Enasidenib is an orally available small molecule inhibitor of isocitrate dehydrogenase and antineoplastic agent that is used in the therapy of selected cases of acute myeloid leukemia (AML). Enasidenib is associated with a moderate rate of serum aminotransferase elevations during therapy and rare instances of clinically apparent acute liver injury.


Enasidenib (en" a sid' e nib) is a small molecule inhibitor of isocitrate dehydrogenase-2 (IDH2), an enzyme rearranged and mutated in some forms of leukemia and lymphoma. The mutated IDH2 causes epigenetic alterations that result in a block in myeloid cell differentiation.
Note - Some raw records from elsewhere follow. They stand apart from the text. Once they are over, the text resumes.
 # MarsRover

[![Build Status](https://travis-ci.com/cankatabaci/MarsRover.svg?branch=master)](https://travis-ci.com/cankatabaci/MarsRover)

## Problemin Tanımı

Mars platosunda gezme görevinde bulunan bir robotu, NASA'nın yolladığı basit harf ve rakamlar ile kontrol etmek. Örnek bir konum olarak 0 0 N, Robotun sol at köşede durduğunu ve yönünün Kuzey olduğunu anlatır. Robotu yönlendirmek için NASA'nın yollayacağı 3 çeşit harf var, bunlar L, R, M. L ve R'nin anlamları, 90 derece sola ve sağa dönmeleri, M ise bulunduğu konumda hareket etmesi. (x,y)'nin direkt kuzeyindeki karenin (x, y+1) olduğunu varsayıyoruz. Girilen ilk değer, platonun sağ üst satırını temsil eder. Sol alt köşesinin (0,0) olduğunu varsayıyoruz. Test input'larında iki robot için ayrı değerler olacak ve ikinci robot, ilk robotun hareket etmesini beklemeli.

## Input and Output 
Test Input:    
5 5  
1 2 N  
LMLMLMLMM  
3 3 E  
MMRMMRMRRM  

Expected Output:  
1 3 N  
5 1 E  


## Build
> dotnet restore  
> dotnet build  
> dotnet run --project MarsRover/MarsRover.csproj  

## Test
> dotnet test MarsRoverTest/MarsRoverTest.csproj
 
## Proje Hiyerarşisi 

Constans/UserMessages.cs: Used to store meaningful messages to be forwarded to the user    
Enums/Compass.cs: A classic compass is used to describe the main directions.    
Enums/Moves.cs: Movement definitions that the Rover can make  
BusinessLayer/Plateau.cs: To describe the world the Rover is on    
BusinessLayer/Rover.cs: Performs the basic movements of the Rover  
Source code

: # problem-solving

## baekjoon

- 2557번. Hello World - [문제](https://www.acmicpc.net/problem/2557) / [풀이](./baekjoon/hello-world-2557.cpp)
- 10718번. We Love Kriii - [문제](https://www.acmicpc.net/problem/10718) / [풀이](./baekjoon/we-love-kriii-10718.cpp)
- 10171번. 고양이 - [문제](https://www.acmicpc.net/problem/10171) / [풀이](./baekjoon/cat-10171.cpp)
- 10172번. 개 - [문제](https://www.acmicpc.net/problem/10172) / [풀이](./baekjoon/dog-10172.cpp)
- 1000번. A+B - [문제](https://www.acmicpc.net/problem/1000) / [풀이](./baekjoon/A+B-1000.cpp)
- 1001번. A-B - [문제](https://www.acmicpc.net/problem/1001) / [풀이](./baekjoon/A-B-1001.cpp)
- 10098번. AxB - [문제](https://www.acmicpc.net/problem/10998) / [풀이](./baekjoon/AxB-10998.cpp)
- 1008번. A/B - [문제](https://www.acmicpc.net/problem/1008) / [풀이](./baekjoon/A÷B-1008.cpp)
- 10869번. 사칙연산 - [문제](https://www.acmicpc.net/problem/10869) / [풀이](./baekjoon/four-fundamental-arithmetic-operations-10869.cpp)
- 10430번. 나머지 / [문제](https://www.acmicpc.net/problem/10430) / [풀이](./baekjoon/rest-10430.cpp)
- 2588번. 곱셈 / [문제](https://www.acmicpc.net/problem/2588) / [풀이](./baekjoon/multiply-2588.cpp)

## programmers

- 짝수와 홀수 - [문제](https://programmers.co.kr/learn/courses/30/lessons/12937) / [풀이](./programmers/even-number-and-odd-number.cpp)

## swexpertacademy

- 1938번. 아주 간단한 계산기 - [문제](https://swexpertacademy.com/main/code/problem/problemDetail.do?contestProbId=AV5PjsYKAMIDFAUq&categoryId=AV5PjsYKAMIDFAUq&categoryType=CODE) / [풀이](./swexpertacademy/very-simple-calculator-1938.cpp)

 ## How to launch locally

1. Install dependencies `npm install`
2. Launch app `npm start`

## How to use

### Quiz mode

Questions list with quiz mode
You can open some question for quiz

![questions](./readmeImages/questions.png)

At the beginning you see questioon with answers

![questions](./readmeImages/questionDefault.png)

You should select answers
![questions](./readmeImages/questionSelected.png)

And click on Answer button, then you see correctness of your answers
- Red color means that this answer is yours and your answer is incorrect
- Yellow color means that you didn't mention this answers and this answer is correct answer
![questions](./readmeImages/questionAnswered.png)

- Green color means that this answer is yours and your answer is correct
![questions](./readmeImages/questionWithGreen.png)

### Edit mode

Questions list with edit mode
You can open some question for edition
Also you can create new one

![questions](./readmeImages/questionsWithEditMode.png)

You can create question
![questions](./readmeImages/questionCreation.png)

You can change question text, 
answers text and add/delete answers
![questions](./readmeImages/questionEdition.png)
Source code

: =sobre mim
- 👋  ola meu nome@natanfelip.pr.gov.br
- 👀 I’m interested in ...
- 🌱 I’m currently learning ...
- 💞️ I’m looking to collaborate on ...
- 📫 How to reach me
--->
Enasidenib has been found to inhibit mutated IDH2 and in several clinical trials was found to induce objective responses in a high proportion of patients with refractory AML who harbored mutant IDH2. Enasidenib received accelerated approval for use in refractory or relapsed AML with IDH2 mutations in 2017. Enasidenib is available in tablets of 50 and 100 mg under the brand name IDHIFA. The recommended initial dose is 100 mg once daily, continued until progressive disease or intolerable toxicity occurs. Side effects are common and frequently severe (77%), leading to dose interruptions (43%) or discontinuations (17%). Common adverse events include diarrhea, nausea and vomiting, abdominal pain, fatigue and anorexia. Less common but potentially severe side effects include differentiation syndrome, tumor lysis syndrome and embryo-fetal toxicity.


Elevations in serum aminotransferase levels are common during enasidenib therapy, occurring in over half of patients but rising above 5 times the ULN in only 1% to 2%. In addition, enasidenib is an inhibitor of UGT1A1 and is associated with increases in serum indirect bilirubin in 83% of patients which rise to levels of 5 to 10 mg/dL in 15% to 20% of subjects. These elevations are not accompanied by serum enzyme elevations and represent indirect (unconjugated) hyperbilirubinemia without liver injury as occurs in patients with Gilbert syndrome. In pooled analysis of prelicensure clinical studies in 345 subjects, there were no cases of clinically apparent liver injury or deaths from liver disease. There has been limited clinical experience with the use of IDH inhibitors, so that their potential for causing liver injury is not well defined.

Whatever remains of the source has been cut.